Task material: Begin

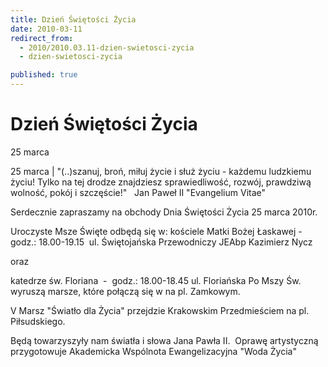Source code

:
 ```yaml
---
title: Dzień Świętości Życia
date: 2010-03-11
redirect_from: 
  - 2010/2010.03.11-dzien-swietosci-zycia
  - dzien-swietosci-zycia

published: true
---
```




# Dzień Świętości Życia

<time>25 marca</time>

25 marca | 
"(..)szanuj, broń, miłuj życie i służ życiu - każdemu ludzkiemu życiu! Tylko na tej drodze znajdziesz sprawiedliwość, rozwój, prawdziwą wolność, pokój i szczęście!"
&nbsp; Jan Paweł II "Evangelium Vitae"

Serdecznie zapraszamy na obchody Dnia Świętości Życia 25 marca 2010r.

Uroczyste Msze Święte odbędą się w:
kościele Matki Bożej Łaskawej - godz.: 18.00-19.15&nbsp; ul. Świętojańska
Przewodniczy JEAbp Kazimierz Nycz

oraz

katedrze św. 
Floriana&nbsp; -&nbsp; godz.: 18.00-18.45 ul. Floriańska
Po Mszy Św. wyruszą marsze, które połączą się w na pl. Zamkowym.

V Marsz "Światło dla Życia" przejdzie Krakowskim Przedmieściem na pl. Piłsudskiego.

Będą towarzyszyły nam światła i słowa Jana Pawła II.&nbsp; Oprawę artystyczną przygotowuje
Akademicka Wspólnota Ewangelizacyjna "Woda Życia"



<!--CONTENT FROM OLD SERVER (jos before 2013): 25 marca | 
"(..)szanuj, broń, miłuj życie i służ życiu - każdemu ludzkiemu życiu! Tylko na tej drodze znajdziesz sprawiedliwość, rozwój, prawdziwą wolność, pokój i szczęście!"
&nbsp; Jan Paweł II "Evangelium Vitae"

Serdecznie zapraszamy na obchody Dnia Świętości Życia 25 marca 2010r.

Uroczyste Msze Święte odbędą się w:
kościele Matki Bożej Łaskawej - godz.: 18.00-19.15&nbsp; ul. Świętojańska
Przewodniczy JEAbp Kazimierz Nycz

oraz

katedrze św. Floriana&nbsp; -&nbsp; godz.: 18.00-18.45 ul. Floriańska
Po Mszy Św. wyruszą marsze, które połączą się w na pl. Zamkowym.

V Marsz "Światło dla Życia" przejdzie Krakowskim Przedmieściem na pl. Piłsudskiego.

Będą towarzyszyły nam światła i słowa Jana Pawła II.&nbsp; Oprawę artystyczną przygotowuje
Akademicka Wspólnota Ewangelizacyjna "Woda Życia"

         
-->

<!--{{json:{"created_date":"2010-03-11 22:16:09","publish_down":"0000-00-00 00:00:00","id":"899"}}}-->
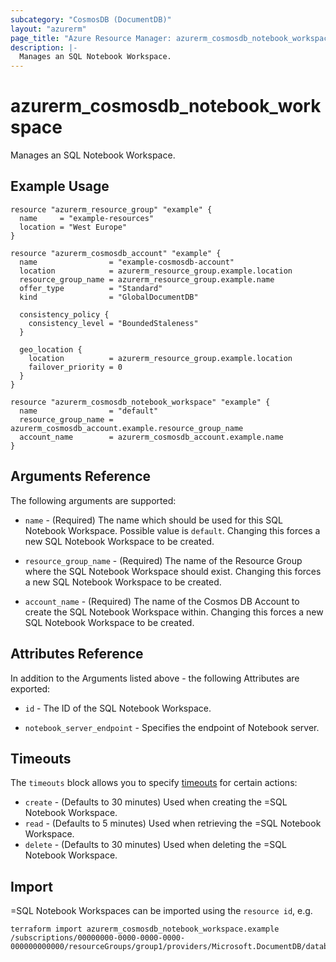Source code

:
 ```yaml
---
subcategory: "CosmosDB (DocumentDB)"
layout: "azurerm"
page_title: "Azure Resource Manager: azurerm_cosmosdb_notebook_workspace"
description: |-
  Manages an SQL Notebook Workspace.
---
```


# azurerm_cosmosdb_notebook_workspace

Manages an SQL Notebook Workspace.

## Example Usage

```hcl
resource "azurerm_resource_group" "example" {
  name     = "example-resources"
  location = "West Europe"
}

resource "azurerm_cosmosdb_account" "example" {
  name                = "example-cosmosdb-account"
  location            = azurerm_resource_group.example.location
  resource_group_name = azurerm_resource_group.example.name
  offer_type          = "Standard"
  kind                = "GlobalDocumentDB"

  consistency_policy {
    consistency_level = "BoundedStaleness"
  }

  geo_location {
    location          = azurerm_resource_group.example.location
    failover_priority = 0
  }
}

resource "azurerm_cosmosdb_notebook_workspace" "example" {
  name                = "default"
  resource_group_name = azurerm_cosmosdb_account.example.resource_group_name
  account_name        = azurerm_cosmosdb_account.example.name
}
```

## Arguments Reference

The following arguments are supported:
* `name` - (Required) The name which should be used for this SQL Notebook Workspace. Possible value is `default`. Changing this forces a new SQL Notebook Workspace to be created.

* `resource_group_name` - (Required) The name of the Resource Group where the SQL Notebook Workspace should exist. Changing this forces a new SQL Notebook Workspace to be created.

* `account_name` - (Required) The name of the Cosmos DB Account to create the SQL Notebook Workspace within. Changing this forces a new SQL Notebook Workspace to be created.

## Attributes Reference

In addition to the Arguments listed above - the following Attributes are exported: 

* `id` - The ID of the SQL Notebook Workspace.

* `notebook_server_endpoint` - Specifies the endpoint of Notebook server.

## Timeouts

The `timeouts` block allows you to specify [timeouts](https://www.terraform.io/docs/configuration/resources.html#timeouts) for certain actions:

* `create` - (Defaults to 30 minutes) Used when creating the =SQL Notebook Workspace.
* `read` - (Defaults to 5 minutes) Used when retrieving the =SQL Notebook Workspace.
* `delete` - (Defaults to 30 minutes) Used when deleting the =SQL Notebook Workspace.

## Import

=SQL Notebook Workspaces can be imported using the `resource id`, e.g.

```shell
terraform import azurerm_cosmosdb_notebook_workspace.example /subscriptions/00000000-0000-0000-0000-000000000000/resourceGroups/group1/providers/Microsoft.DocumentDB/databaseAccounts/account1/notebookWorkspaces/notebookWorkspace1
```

Task material: End

_Work instructions_
Leave out the pictures and transcribe the entries above exactly.

_Solution to this problem_
Source code

:
 ```yaml
---
title: Dzień Świętości Życia
date: 2010-03-11
redirect_from: 
  - 2010/2010.03.11-dzien-swietosci-zycia
  - dzien-swietosci-zycia

published: true
---
```




# Dzień Świętości Życia

<time>25 marca</time>

25 marca | 
"(..)szanuj, broń, miłuj życie i służ życiu - każdemu ludzkiemu życiu! Tylko na tej drodze znajdziesz sprawiedliwość, rozwój, prawdziwą wolność, pokój i szczęście!"
&nbsp; Jan Paweł II "Evangelium Vitae"

Serdecznie zapraszamy na obchody Dnia Świętości Życia 25 marca 2010r.

Uroczyste Msze Święte odbędą się w:
kościele Matki Bożej Łaskawej - godz.: 18.00-19.15&nbsp; ul. Świętojańska
Przewodniczy JEAbp Kazimierz Nycz

oraz

katedrze św. 
Floriana&nbsp; -&nbsp; godz.: 18.00-18.45 ul. Floriańska
Po Mszy Św. wyruszą marsze, które połączą się w na pl. Zamkowym.

V Marsz "Światło dla Życia" przejdzie Krakowskim Przedmieściem na pl. Piłsudskiego.

Będą towarzyszyły nam światła i słowa Jana Pawła II.&nbsp; Oprawę artystyczną przygotowuje
Akademicka Wspólnota Ewangelizacyjna "Woda Życia"



<!--CONTENT FROM OLD SERVER (jos before 2013): 25 marca | 
"(..)szanuj, broń, miłuj życie i służ życiu - każdemu ludzkiemu życiu! Tylko na tej drodze znajdziesz sprawiedliwość, rozwój, prawdziwą wolność, pokój i szczęście!"
&nbsp; Jan Paweł II "Evangelium Vitae"

Serdecznie zapraszamy na obchody Dnia Świętości Życia 25 marca 2010r.

Uroczyste Msze Święte odbędą się w:
kościele Matki Bożej Łaskawej - godz.: 18.00-19.15&nbsp; ul. Świętojańska
Przewodniczy JEAbp Kazimierz Nycz

oraz

katedrze św. Floriana&nbsp; -&nbsp; godz.: 18.00-18.45 ul. Floriańska
Po Mszy Św. wyruszą marsze, które połączą się w na pl. Zamkowym.

V Marsz "Światło dla Życia" przejdzie Krakowskim Przedmieściem na pl. Piłsudskiego.

Będą towarzyszyły nam światła i słowa Jana Pawła II.&nbsp; Oprawę artystyczną przygotowuje
Akademicka Wspólnota Ewangelizacyjna "Woda Życia"

         
-->

<!--{{json:{"created_date":"2010-03-11 22:16:09","publish_down":"0000-00-00 00:00:00","id":"899"}}}-->
Source code

:
 ```yaml
---
subcategory: "CosmosDB (DocumentDB)"
layout: "azurerm"
page_title: "Azure Resource Manager: azurerm_cosmosdb_notebook_workspace"
description: |-
  Manages an SQL Notebook Workspace.
---
```


# azurerm_cosmosdb_notebook_workspace

Manages an SQL Notebook Workspace.

## Example Usage

```hcl
resource "azurerm_resource_group" "example" {
  name     = "example-resources"
  location = "West Europe"
}

resource "azurerm_cosmosdb_account" "example" {
  name                = "example-cosmosdb-account"
  location            = azurerm_resource_group.example.location
  resource_group_name = azurerm_resource_group.example.name
  offer_type          = "Standard"
  kind                = "GlobalDocumentDB"

  consistency_policy {
    consistency_level = "BoundedStaleness"
  }

  geo_location {
    location          = azurerm_resource_group.example.location
    failover_priority = 0
  }
}

resource "azurerm_cosmosdb_notebook_workspace" "example" {
  name                = "default"
  resource_group_name = azurerm_cosmosdb_account.example.resource_group_name
  account_name        = azurerm_cosmosdb_account.example.name
}
```

## Arguments Reference

The following arguments are supported:
* `name` - (Required) The name which should be used for this SQL Notebook Workspace. Possible value is `default`. Changing this forces a new SQL Notebook Workspace to be created.

* `resource_group_name` - (Required) The name of the Resource Group where the SQL Notebook Workspace should exist. Changing this forces a new SQL Notebook Workspace to be created.

* `account_name` - (Required) The name of the Cosmos DB Account to create the SQL Notebook Workspace within. Changing this forces a new SQL Notebook Workspace to be created.

## Attributes Reference

In addition to the Arguments listed above - the following Attributes are exported: 

* `id` - The ID of the SQL Notebook Workspace.

* `notebook_server_endpoint` - Specifies the endpoint of Notebook server.

## Timeouts

The `timeouts` block allows you to specify [timeouts](https://www.terraform.io/docs/configuration/resources.html#timeouts) for certain actions:

* `create` - (Defaults to 30 minutes) Used when creating the =SQL Notebook Workspace.
* `read` - (Defaults to 5 minutes) Used when retrieving the =SQL Notebook Workspace.
* `delete` - (Defaults to 30 minutes) Used when deleting the =SQL Notebook Workspace.

## Import

=SQL Notebook Workspaces can be imported using the `resource id`, e.g.

```shell
terraform import azurerm_cosmosdb_notebook_workspace.example /subscriptions/00000000-0000-0000-0000-000000000000/resourceGroups/group1/providers/Microsoft.DocumentDB/databaseAccounts/account1/notebookWorkspaces/notebookWorkspace1
```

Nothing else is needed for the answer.